Chinese serial killer

Li Yijiang (; born 1980 in Changji, Xinjiang – August 20, 2004), also known as Li Wenjiang (李文江), was a Chinese serial killer who killed seven people.

== Background ==
Hailing from Changji, Li was admitted to the Beijing Institute of Technology in 1999, majoring in computer science. In the next semester, he began to work part-time. In the second year of his sophomore year, he dropped out of school and was arrested in 2003. He was executed on August 20, 2004.
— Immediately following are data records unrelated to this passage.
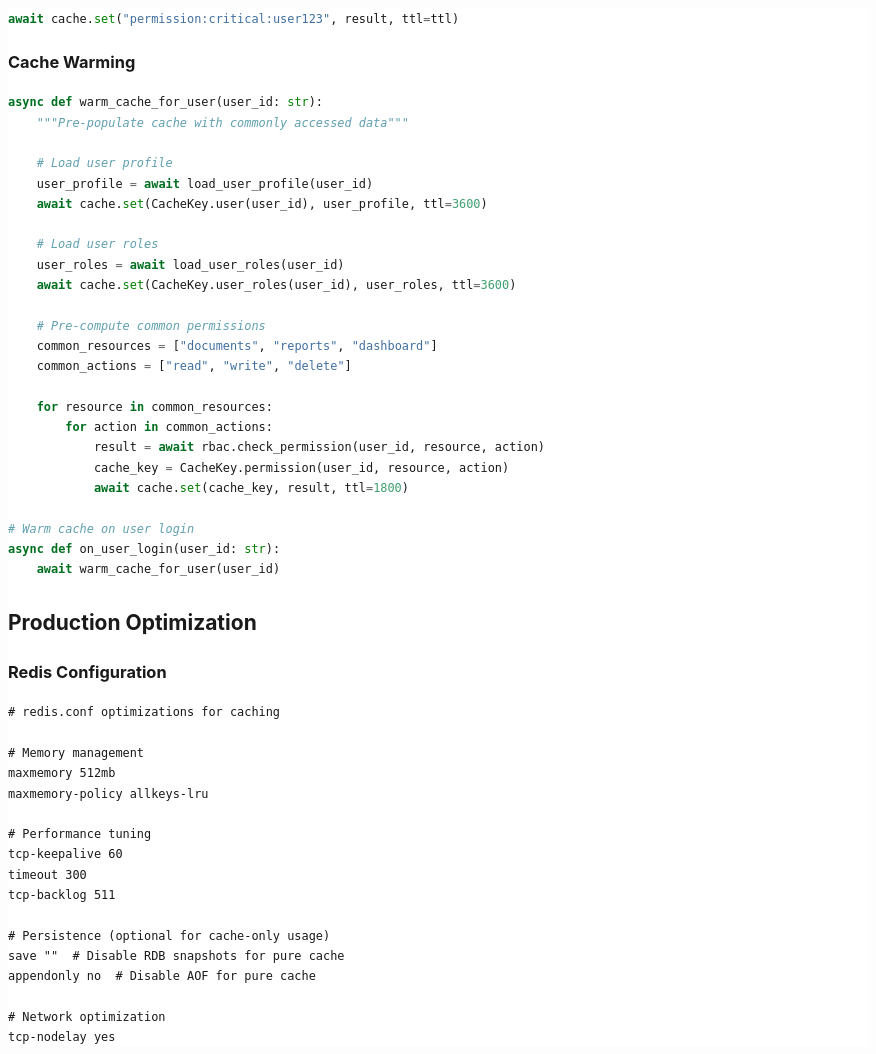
```python
await cache.set("permission:critical:user123", result, ttl=ttl)
```

### Cache Warming

```python
async def warm_cache_for_user(user_id: str):
    """Pre-populate cache with commonly accessed data"""

    # Load user profile
    user_profile = await load_user_profile(user_id)
    await cache.set(CacheKey.user(user_id), user_profile, ttl=3600)

    # Load user roles
    user_roles = await load_user_roles(user_id)
    await cache.set(CacheKey.user_roles(user_id), user_roles, ttl=3600)

    # Pre-compute common permissions
    common_resources = ["documents", "reports", "dashboard"]
    common_actions = ["read", "write", "delete"]

    for resource in common_resources:
        for action in common_actions:
            result = await rbac.check_permission(user_id, resource, action)
            cache_key = CacheKey.permission(user_id, resource, action)
            await cache.set(cache_key, result, ttl=1800)

# Warm cache on user login
async def on_user_login(user_id: str):
    await warm_cache_for_user(user_id)
```

## Production Optimization

### Redis Configuration

```redis
# redis.conf optimizations for caching

# Memory management
maxmemory 512mb
maxmemory-policy allkeys-lru

# Performance tuning
tcp-keepalive 60
timeout 300
tcp-backlog 511

# Persistence (optional for cache-only usage)
save ""  # Disable RDB snapshots for pure cache
appendonly no  # Disable AOF for pure cache

# Network optimization
tcp-nodelay yes
```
Li committed his first murder when he was 14. He committed his next crime in 2002. In that year, he was raped by four men and decided to kill them for revenge, killing two others as well. Li's murder method was to cut off the victim's sexual organs. Expert analysis showed that he wasn't cared for during his childhood, and so he went down the murderous path.

== Youth ==
Since childhood, he was raised by grandmother in Beijing, and one day he was sent back to his parents in Xinjiang. His mother had been diagnosed with a mental illness, which made her lose her temper, beat Li at home. During this time, he was scared to be around his mother. After he began to attend high school, his mother's condition was stabilized, but his father began drinking alcohol excessively. Despite Li complaining about this, he was not beaten, but on several occasions his father picked up a kitchen knife and threatened his son.